Qu’est-ce qui fait qu’un jour on se lève en se disant qu’on va sauter du haut d’une falaise dans le but de voler ?

En 2006, Steph Davis vient de vivre un épisode injuste et douloureux : elle a perdu une bonne partie de ses sponsors en raison d’une polémique autour de son ex-mari qui a escaladé un site naturel protégé et interdit au public, la Delicate Arch, dans l’Utah.

 

C’est dans ce contexte que la dramaturge Faustine Noguès place Sillages et donne à voir une ascension fictive et vertigineuse, en solo intégral, de la grimpeuse américaine suivie d’un saut en « base-jump ».

 

Un texte qui nous plonge dans le monologue intérieur de l’athlète et les sensations aiguës de l’ascension.

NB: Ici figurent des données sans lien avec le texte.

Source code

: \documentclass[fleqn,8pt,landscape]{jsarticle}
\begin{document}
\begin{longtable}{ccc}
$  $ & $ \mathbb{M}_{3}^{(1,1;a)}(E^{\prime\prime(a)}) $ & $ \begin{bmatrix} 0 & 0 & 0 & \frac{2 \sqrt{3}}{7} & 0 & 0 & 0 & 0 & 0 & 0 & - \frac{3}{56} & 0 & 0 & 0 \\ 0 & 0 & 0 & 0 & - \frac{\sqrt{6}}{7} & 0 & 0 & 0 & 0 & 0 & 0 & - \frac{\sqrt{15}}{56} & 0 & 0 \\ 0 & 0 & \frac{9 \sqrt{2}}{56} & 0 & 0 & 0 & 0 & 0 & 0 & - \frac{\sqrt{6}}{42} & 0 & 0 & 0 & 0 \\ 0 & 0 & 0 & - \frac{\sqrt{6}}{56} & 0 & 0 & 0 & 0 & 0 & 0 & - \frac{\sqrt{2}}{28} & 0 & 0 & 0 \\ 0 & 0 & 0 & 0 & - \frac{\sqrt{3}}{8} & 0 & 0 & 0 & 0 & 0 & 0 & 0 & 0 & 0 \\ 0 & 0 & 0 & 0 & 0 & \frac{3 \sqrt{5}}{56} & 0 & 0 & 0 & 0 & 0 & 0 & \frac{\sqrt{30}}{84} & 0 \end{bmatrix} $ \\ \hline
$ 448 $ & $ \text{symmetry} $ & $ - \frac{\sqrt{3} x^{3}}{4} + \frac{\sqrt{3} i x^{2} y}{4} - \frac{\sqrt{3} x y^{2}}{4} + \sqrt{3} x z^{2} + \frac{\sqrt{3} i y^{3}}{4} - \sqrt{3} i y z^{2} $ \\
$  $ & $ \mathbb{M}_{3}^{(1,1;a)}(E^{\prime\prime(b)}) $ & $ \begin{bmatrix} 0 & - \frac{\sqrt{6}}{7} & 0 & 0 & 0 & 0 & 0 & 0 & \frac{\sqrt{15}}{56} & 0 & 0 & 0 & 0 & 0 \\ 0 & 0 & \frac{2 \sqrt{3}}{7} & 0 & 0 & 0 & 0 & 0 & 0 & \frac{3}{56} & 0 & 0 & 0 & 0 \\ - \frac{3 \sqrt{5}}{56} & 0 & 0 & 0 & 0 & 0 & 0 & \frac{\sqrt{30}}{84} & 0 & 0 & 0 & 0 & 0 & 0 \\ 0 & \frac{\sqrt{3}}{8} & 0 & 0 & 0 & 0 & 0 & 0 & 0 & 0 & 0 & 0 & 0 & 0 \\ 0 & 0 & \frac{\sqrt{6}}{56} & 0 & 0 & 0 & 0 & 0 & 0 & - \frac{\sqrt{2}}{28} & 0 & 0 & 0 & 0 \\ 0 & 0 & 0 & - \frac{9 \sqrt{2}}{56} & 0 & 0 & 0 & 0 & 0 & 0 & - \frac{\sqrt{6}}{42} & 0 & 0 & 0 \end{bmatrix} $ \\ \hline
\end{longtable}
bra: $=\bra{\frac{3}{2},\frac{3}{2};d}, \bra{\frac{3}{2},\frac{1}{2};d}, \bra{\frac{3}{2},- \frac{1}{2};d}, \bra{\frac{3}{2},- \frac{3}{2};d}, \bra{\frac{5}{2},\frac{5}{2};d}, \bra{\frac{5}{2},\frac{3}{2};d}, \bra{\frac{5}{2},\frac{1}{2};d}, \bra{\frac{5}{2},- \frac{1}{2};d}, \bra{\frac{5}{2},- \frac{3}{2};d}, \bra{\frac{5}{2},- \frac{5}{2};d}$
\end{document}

Avec Sillages, l’escalade libre devient une métaphore de notre lien indéfectible à la nature.

 

Accrochée à la paroi, la sportive croise le chemin d’animaux, de végétaux et de minéraux.

Grâce aux marionnettes qui se jouent des échelles, aux plans larges et aux split screens, (écrans partagés), inspirés du cinéma, les différents points de vue, humains ou non, s’entremêlent pour nous faire vivre un instant au rythme de la haute-montagne.

La mise en scène nous permet d’embrasser dans un même coup d’œil, l’immensité et la verticalité de la montagne et les plus minuscules et discrètes des vies sauvages.

 

Un spectacle immersif, poétique et puissant, pour toucher l’essence du vivant, qui cherche moins l’exploit que l’état de présence, et invite le spectateur à changer de regard. Sillages nous emmène au bord du précipice, là où la performance s’efface pour laisser place à la nature.